We’ve seen some fissures in the activist community throughout this. Duggan and Craig brought out several activists who painted the protests as violent even after they’d grown entirely peaceful. And what issues there were in those first three days were more or less limited to the throwing of objects at officers and squad car damage. These activists told people to go home; Rev. Charles Williams of the National Action Network at one point asked people not to protest at all. Separately, a 16-year-old who pleaded for demonstrators to heed the police curfew was propped up as a hero and written about by the Free Press and People Magazine. His demands weren’t as robust as those of the primary protest leader, Tristan Taylor; the teen said he wanted only not to have to fear death in his interactions with police.
I think the 16-year-old boy was (officials’) creation to thwart Tristan. Because Tristan was getting all the attention and they tried to negotiate with Tristan, but Tristan being Tristan, he refused. So now all of a sudden they got this new young man from Southwest Detroit and we’re hearing “he took the lead” and then the press makes him our new leader and someone hands him a telephone and the mayor’s on it, and well that lets you know that the whole thing was orchestrated. They tried to create him.
So that whole thing was designed to drive a wedge between Tristan and his group and the new guy who says peace, all I want is peace. The young guy had a different approach but it didn’t work because Tristan has more staying power, he’s simply been out here longer and they couldn’t shut him down. So then after that they moved to their next approach to just be who they are and lock Tristan away and make him disappear. That didn’t work, because everyone came together for Tristan so now Tristan becomes a star. And they were good in that because the people needed a victory. But the bad was that then me, and everybody else, was writing about Tristan when the actual issue is police reform in Detroit.
What did you think of the police response to protesters? Many demonstrators have said they were being peaceful but were hit with rubber bullets and tear gas and roughed up and wrongly arrested.

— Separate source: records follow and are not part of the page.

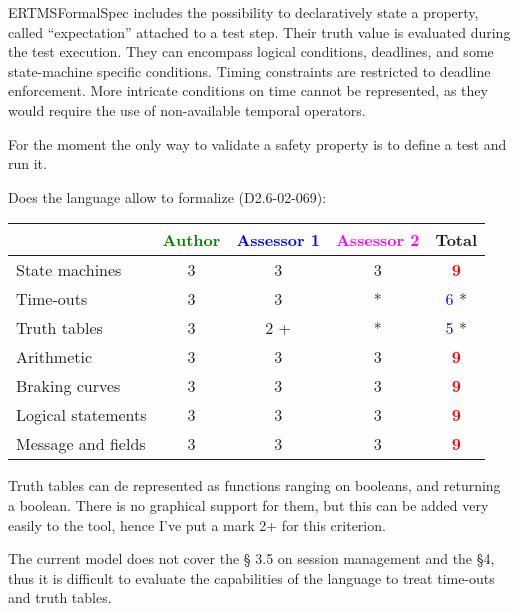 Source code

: \begin{assessor1}
ERTMSFormalSpec includes the possibility to declaratively state a property, called "`expectation"' attached to a test step. Their truth value is evaluated during the test execution. They can encompass logical conditions, deadlines, and some state-machine specific conditions. 
Timing constraints are restricted to deadline enforcement. More intricate conditions on time cannot be represented, as they would require the use of non-available temporal operators. 
\end{assessor1}


\begin{assessor2}
For the moment the only way to validate a safety property is to define a test and run it.
\end{assessor2}

Does the language allow to  formalize (D2.6-02-069):

\begin{tabular}{|l | c | c | c | c|}
\hline
& \textcolor{green}{Author} & \textcolor{blue}{Assessor 1} & \textcolor{magenta}{Assessor 2} & Total \\
\hline 
State machines  & 3     & 3     & 3     & \textcolor{red}{\textbf{9}} \\
\hline
Time-outs  & 3     & 3     & * & \textcolor{blue}{6} *  \\
\hline
Truth tables  & 3     & 2    + & * & \textcolor{blue}{5} *  \\
\hline
Arithmetic  & 3     & 3     & 3     & \textcolor{red}{\textbf{9}}  \\
\hline
Braking curves  & 3     & 3     & 3     & \textcolor{red}{\textbf{9}} \\
\hline
Logical statements & 3     & 3     & 3     & \textcolor{red}{\textbf{9}}  \\
\hline
Message and fields & 3     & 3     & 3     & \textcolor{red}{\textbf{9}} \\
\hline
\end{tabular}

\begin{assessor1}
Truth tables can de represented as functions ranging on booleans, and returning a boolean. There is no graphical support for them, but this can be added very easily to the tool, hence I've put a mark 2+ for this criterion. 
\end{assessor1}


\begin{assessor2}
The current model does not cover the §  3.5 on session management and the §4, thus it is difficult to evaluate the capabilities of the language to treat time-outs and truth tables.
\end{assessor2}


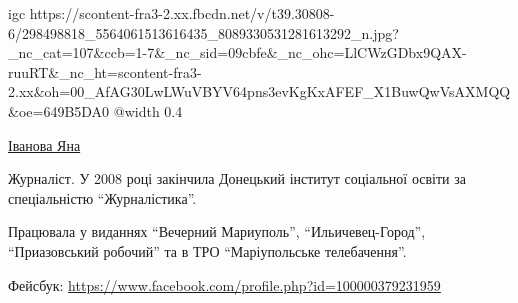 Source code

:  
 
 
 
 

\ifcmt
  igc https://scontent-fra3-2.xx.fbcdn.net/v/t39.30808-6/298498818_5564061513616435_8089330531281613292_n.jpg?_nc_cat=107&ccb=1-7&_nc_sid=09cbfe&_nc_ohc=LlCWzGDbx9QAX-ruuRT&_nc_ht=scontent-fra3-2.xx&oh=00_AfAG30LwLWuVBYV64pns3evKgKxAFEF_X1BuwQwVsAXMQQ&oe=649B5DA0
	@width 0.4
\fi

\href{https://donbas24.news/author/yana-ivanova}{Іванова Яна}

Журналіст. У 2008 році закінчила Донецький інститут соціальної освіти за
спеціальністю \enquote{Журналістика}.

Працювала у виданнях \enquote{Вечерний Мариуполь}, \enquote{Ильичевец-Город}, \enquote{Приазовський
робочий} та в ТРО \enquote{Маріупольське телебачення}.

Фейсбук: \url{https://www.facebook.com/profile.php?id=100000379231959}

They couldn’t differentiate those who were a threat from those who wanted to be peaceful. They had a one-approach-fits-all at that moment. And that says a lot when it comes to training. And now there’s more of a focus on is this peaceful or not versus what reforms are we going to get out of the department?
I also think once the officers heard the divisive messaging coming from the top, their actions were to harm people, arrest people, lock up people and push people. And even in the response after the officers pushed (a demonstrator down aggressively), you look at Atlanta, and other cities like Buffalo, there’s an immediate decision to terminate or charge officers that conduct themselves this way. And we still have not even heard what has become of those officers. So what it shows us is that there’s really no commitment to reform.
(The incident involving the officers is under an internal review; Chief Craig said he removed the three from the protests.)
What do you think of violence and property damage at protests?
I think that property is insured. And I think both law enforcement and the public … anticipate that is part of what happens, it’s part of American culture that goes back to the founding of this nation. While the coalition itself is not involved in using those types of tactics to accomplish an objective we understand that that can and will happen but we don’t want it to be used as a diversion to keep from addressing the issues because people get to this point of disobedience because of the disobedience of the police force. They’ll tear up some buildings, but the officers tore up Floyd’s life and his family’s. We’re here because those officers did not value African American life.